§ ABOUT THIS TASK
Reproduce from the records below, with no pictures, exactly the lines between the one containing "Work In Progress" and the one containing "First the evironment need to be settled.", inclusive.

[RECORDS SUPPLIED Boundary: Start]

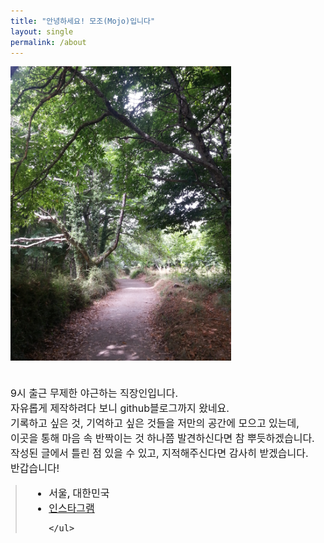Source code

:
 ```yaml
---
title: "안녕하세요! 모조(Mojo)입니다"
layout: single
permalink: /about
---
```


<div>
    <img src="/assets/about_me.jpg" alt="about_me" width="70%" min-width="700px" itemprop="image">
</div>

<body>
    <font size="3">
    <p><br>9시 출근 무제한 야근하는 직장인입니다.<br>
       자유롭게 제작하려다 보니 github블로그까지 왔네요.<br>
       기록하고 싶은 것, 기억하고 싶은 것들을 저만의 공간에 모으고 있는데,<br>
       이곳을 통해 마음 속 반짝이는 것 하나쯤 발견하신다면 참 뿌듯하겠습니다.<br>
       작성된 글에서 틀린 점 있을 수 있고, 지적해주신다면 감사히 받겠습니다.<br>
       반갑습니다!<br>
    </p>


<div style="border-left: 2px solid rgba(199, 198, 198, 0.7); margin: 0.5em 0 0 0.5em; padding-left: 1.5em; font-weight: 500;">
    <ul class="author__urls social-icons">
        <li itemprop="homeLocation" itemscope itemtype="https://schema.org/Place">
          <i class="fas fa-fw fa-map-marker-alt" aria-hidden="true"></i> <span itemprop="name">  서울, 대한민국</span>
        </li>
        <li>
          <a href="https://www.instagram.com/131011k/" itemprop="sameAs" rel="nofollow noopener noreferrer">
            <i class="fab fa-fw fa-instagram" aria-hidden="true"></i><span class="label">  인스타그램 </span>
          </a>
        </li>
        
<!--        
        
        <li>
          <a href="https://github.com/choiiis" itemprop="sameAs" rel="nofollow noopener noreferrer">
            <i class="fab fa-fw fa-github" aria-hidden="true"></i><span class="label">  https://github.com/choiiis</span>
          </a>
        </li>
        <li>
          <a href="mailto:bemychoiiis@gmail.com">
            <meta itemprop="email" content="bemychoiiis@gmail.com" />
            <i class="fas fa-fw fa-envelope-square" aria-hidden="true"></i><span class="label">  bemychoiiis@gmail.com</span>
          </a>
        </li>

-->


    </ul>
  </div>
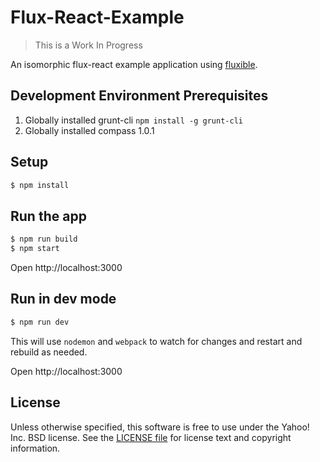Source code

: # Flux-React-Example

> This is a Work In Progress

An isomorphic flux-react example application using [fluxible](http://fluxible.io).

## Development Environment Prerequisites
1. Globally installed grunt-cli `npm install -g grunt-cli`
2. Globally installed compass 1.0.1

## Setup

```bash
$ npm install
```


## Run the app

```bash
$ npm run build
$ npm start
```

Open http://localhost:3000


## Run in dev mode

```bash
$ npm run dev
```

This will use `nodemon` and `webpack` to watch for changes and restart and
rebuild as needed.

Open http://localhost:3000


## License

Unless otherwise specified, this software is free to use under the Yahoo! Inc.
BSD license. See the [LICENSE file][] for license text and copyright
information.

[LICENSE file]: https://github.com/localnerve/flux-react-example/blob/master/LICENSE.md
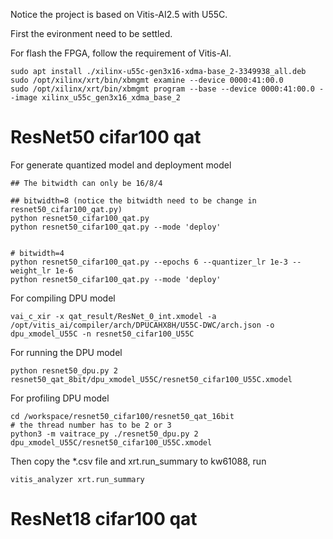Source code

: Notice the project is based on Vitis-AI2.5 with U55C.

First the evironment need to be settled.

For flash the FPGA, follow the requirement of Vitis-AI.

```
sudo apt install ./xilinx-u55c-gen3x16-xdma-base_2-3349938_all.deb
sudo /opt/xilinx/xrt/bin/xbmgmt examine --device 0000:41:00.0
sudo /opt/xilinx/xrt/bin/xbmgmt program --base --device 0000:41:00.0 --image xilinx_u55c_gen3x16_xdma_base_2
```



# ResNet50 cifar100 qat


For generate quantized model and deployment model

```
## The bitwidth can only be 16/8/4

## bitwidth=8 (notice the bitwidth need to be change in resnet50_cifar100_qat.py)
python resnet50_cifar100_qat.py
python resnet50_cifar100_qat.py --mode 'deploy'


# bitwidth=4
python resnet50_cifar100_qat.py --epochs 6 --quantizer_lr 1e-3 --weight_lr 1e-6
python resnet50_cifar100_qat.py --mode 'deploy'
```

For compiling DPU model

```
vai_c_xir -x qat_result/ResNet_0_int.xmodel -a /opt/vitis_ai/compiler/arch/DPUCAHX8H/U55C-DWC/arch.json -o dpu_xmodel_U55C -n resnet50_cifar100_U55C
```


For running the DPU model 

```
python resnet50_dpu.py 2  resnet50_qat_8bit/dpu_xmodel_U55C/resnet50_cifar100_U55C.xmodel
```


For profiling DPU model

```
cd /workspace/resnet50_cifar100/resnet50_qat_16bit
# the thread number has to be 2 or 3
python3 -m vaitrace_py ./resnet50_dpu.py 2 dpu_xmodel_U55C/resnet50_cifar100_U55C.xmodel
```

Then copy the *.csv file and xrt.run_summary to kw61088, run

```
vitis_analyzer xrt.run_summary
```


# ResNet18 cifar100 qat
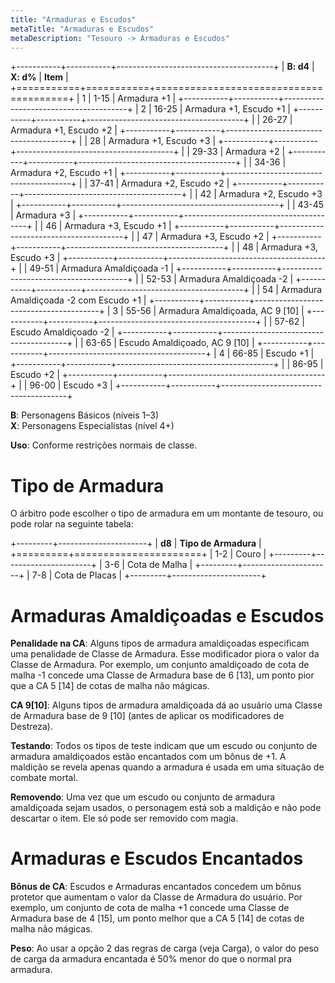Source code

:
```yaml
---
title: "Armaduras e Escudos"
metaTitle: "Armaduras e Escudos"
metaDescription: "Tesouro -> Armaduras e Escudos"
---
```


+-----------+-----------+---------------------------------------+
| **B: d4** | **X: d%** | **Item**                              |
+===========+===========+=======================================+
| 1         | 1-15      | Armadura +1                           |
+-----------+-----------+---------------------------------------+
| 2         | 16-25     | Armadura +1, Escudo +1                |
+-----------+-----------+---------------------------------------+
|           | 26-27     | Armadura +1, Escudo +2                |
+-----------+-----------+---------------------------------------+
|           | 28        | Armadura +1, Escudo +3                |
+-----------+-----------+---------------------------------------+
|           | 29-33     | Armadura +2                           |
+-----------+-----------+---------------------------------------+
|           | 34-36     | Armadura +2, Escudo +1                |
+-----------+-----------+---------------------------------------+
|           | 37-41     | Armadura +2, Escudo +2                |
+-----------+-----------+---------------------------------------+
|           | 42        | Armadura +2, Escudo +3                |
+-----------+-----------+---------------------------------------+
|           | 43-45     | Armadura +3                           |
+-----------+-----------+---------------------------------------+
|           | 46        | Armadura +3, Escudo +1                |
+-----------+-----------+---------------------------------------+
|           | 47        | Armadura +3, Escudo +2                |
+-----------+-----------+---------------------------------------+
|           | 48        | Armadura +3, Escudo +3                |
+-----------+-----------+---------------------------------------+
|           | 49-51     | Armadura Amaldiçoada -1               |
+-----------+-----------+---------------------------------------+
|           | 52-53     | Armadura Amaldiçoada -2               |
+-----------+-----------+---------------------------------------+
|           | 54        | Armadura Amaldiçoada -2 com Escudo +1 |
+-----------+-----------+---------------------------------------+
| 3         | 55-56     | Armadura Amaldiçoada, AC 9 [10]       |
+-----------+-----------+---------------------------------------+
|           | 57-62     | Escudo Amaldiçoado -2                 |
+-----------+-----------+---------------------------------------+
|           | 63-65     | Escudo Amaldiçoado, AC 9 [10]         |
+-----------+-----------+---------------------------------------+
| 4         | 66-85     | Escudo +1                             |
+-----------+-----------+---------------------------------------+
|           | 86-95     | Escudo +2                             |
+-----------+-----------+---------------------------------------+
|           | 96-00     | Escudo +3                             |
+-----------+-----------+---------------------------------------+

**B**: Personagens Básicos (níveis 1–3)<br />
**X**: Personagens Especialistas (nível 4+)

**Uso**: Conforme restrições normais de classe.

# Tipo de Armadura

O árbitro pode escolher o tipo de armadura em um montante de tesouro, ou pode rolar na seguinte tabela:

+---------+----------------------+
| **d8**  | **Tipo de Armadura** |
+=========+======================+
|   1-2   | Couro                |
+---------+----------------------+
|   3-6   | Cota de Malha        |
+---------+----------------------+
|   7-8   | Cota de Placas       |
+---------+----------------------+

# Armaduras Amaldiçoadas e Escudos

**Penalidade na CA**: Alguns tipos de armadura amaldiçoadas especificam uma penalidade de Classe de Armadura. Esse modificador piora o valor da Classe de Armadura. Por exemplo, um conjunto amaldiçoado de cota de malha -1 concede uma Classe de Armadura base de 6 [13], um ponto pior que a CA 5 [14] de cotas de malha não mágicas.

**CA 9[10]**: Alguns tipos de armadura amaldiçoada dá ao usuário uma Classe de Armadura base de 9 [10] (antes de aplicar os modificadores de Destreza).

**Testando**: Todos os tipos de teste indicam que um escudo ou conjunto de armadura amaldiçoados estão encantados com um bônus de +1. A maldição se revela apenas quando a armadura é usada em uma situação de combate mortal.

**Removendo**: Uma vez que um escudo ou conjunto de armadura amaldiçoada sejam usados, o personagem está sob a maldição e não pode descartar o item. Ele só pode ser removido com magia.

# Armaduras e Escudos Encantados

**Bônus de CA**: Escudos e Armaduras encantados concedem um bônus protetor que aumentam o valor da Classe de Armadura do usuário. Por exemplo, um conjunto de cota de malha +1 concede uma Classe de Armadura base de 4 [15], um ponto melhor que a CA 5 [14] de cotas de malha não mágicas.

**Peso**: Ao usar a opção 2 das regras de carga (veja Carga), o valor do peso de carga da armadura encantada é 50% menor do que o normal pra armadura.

[RECORDS SUPPLIED Boundary: End]
[RECORDS SUPPLIED Boundary: Start]

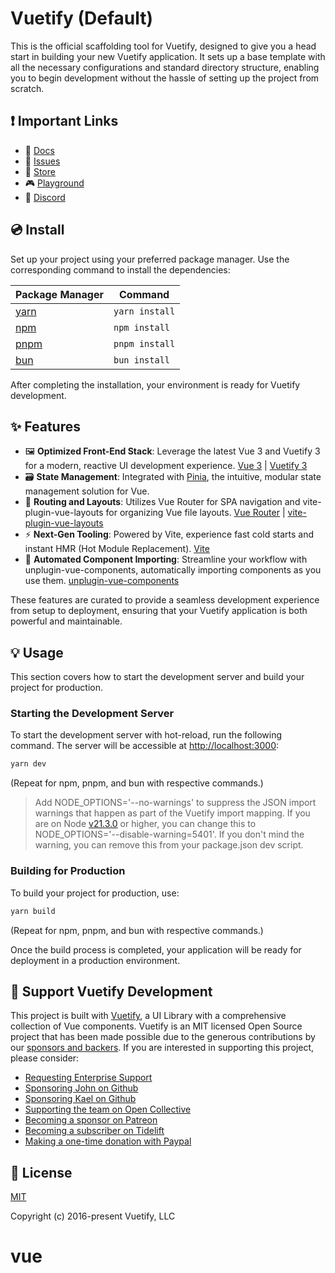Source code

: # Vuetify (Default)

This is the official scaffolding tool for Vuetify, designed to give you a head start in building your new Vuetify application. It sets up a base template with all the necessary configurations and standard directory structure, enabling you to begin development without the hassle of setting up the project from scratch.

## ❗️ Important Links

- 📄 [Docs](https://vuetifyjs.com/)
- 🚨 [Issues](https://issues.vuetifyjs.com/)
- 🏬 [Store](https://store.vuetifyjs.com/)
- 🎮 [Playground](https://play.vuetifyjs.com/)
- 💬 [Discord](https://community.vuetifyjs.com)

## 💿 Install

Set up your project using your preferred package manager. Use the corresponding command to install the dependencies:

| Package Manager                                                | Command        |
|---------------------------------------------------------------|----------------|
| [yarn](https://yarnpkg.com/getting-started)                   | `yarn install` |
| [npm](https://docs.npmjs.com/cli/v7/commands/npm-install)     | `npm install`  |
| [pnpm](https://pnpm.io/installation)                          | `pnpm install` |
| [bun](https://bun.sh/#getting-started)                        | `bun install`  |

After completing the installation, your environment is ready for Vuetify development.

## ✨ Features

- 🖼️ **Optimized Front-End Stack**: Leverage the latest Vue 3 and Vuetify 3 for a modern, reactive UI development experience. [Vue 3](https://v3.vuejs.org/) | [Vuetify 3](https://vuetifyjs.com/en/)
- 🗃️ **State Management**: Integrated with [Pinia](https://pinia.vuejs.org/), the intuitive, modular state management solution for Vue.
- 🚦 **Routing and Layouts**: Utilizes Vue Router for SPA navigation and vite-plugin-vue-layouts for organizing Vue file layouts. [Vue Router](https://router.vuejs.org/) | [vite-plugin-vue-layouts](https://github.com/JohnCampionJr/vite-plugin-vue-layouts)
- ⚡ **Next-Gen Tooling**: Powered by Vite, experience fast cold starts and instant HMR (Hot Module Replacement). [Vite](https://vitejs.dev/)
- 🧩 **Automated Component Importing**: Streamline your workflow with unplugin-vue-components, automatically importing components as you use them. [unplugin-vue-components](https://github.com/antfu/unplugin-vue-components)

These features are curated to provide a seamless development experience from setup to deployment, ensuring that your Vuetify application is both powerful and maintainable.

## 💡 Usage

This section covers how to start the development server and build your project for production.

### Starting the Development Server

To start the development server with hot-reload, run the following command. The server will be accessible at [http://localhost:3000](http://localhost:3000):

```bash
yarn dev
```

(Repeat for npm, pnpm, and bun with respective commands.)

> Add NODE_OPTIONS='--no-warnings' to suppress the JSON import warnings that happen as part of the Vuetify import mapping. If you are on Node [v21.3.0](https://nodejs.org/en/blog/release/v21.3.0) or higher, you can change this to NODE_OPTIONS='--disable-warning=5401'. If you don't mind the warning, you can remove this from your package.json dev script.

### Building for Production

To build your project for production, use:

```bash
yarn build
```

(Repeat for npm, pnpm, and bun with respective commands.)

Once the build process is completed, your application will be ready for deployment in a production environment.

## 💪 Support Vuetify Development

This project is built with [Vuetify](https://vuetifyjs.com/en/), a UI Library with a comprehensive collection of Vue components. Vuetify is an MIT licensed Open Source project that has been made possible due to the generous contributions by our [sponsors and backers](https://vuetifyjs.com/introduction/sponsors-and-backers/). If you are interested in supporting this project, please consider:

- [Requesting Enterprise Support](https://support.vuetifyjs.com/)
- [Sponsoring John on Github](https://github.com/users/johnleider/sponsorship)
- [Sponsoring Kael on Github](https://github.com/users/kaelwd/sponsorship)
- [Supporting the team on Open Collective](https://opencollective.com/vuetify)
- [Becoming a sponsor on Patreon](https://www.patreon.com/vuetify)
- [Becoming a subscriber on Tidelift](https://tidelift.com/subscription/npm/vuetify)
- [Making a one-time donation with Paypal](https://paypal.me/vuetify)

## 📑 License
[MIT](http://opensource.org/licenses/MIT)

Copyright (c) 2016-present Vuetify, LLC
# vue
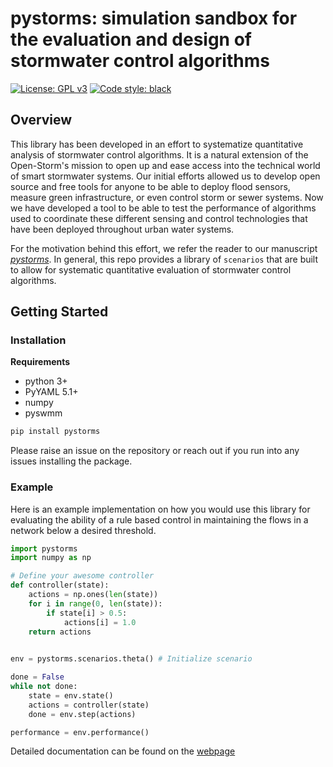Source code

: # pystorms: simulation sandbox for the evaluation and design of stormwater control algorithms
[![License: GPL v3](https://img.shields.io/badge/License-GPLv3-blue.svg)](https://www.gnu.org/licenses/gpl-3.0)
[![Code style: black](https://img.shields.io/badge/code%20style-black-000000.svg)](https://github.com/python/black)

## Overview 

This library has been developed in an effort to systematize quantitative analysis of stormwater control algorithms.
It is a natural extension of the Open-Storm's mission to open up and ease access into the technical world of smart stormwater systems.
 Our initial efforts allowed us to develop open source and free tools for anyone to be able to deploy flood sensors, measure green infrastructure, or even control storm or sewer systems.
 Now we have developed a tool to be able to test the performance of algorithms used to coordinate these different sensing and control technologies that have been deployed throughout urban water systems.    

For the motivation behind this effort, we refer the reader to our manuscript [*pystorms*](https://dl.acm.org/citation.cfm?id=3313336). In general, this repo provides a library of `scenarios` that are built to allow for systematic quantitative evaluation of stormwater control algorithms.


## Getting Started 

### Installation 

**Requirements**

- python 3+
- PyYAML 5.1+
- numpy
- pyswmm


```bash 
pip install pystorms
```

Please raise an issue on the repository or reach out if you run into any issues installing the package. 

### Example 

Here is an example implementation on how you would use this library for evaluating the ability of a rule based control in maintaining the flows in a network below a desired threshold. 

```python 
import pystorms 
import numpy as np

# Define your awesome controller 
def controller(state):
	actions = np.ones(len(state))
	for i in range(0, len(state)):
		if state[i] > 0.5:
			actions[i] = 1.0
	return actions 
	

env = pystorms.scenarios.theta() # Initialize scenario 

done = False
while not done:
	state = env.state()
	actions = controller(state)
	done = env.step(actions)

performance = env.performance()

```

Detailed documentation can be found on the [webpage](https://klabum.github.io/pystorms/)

[RECORDS SUPPLIED Boundary: End]

§ RESULT OF THIS EXERCISE
> This is a Work In Progress

An isomorphic flux-react example application using [fluxible](http://fluxible.io).

## Development Environment Prerequisites
1. Globally installed grunt-cli `npm install -g grunt-cli`
2. Globally installed compass 1.0.1

## Setup

```bash
$ npm install
```


## Run the app

```bash
$ npm run build
$ npm start
```

Open http://localhost:3000


## Run in dev mode

```bash
$ npm run dev
```

This will use `nodemon` and `webpack` to watch for changes and restart and
rebuild as needed.

Open http://localhost:3000


## License

Unless otherwise specified, this software is free to use under the Yahoo! Inc.
BSD license. See the [LICENSE file][] for license text and copyright
information.

[LICENSE file]: https://github.com/localnerve/flux-react-example/blob/master/LICENSE.md
Source code

: Notice the project is based on Vitis-AI2.5 with U55C.

First the evironment need to be settled.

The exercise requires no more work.